The 1935 eruption of Mauna Loa is one of my favorite lava flows. If you have driven across the Saddle Road, you have seen it. It is the smooth, shiny black pahoehoe that surrounds Puu Huluhulu at the Mauna Kea Summit Road junction. Pooled in the flats of the Humuulu saddle it is at once flat and hummocky. It is a strikingly beautiful flow. But what I really like about the flow are two dramas that played out on the lava. The first story is a classic tale of search and rescue. The second and best known event is a classic tale of man’s attempt to control nature.
On November 21, 1935 Mauna Loa began to erupt out of the upper northwest rift zone. As usual, Mauna Loa began with a spectacle-lava fountains. Then as now, eruptions were popular attractions. Soon the inter-island steamers and airplanes were crowded with visitors hoping to see the glorious red rock. At first the lava pooled around the Humuulu Saddle area, so there was brisk traffic up the Pohakuloa road to get to the easily accessible lava. One local Hilo couple, the Lucas’, joined the fray and drove up to the viewing area.
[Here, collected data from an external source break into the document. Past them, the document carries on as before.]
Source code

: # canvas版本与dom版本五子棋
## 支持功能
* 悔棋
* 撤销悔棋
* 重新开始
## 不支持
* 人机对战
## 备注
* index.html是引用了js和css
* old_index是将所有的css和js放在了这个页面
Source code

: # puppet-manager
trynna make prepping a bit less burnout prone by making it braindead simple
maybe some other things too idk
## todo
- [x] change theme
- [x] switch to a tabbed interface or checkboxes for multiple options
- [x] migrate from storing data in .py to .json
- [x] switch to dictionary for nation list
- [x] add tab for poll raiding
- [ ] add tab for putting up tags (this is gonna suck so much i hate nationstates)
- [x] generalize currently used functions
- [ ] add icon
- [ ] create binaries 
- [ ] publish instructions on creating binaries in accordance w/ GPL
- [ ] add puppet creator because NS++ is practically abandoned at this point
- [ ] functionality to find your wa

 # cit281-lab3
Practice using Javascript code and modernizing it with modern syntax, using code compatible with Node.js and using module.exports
Mr. Lucas was a well known resident who worked for the YMCA. The newspaper accounts note that he was an accomplished island hiker. Mr. and Mrs. Lucas were accompanied by two friends who drove up to a spot close to the Humuulu Sheep Station. The road up from Hilo was rough and it was already 2 p.m. by the time they left the car to hike to the lava. Both the Lucas’ and their companions were careful. They took compass bearings and make a contingency plan of honking the cars horn and flashing the lights in case any of the party did not make it back to the car by dark. That, of course, is exactly what happened. For some reason the Lucas’ became separated from the other couple. The other couple made it back by dark, Mr. and Mrs. Lucas did not. Horn blowing and light flashing ensued and the ever-present saddle fog arrived. At some point the Lucas’ ran into a rough a’a flow. I can imagine being lost in the fog, on the a’a, at night, on the Saddle Road. Things could only get worse of course. It didn’t take long for the a’a to claim Mrs. Lucas’s sole. A’a is not friendly to shoes. Around midnight Mr. Lucas left Mrs. Lucas to get help.
Previous to this the Lucas’ friends had gone to get help at the CCC camp which was at Pohakuloa. Mr. Lucas was found at around 2 a.m. He took some food and drink and said he could find his wife within the half hour. That didn’t happen. By noon the next day he was found by his friend near the car and still had not found his wife. Mr. and Mrs. had both spent the night in the fog on the lava alone. Mr. Lucas was worried about his wife so he sent his friend back to the camp for help. On the way to the camp, the friend found Mrs. Lucas. She had decided that her husband was in trouble and, with a can lid attached to her shoe with a scarf, she went wandering until discovered by her gentlemen friend. Those two decided to return to the car. Mr. Lucas in the meantime, couldn’t stand waiting around and took off again in search of his wife. He was lost for another 3 hours until they were all finally reunited. Both of them spent nearly 24 hours out in the fog covered lava flows. It’s uncertain from the news stories if they ever got to see the active lava flow.
The second story involves bombs and science. As the 1935 flow progressed it began to head towards Hilo. With the memory of the 1881 flow’s near destruction of Hilo fresh in their minds, Island officials began to make plans. Thomas Jaggar, the long-time director of the volcano observatory was convinced that it would be simple to disrupt the flow of lava in the tube with explosions. If successful the forward progress of the lava could be halted. Jaggar asked the Army to do some nature control. On December 27, seven bombers took off from Hilo with 28 bombs totalling 12,600 pounds of TNT. The written account of the volcanologist is fascinating:
Amid the thunder of shattering explosions, masses of rock and sheets of glowing lava were hurled in all directions, many a great bombs, dropped from planes travelling at high speed, plunging directly into open channels through which molten lava was flowing, while others crashed upon the roofs of tunnels, blowing them open and releasing the melt imprisoned within, causing it to gush upwards and commence spreading immediately.
The bombing succeeding in displacing the lava in the tube. And by January 2, the eruption had stopped completely. Jaggar considered the bombing a smashing success as did most of the island residents, except for those that considered the action an attack on the sacred Pele. Lava flows were bombed again in 1942 and 1946 with little effect. Decades later geologists studying the blast sites concluded that the end of the 1935 eruption was mere coincidence.
Every time I drive across the 1935 flow I think of poor Mrs. Lucas walking around in near-freezing fog on the a’a with a tin lid tied for a sole. I envision the planes diving down and dropping TNT in molten lava. I’ve often wanted to hike out and find the blast scars in the flow but never have. I don’t know where they would be and I surely wouldn’t want to get lost.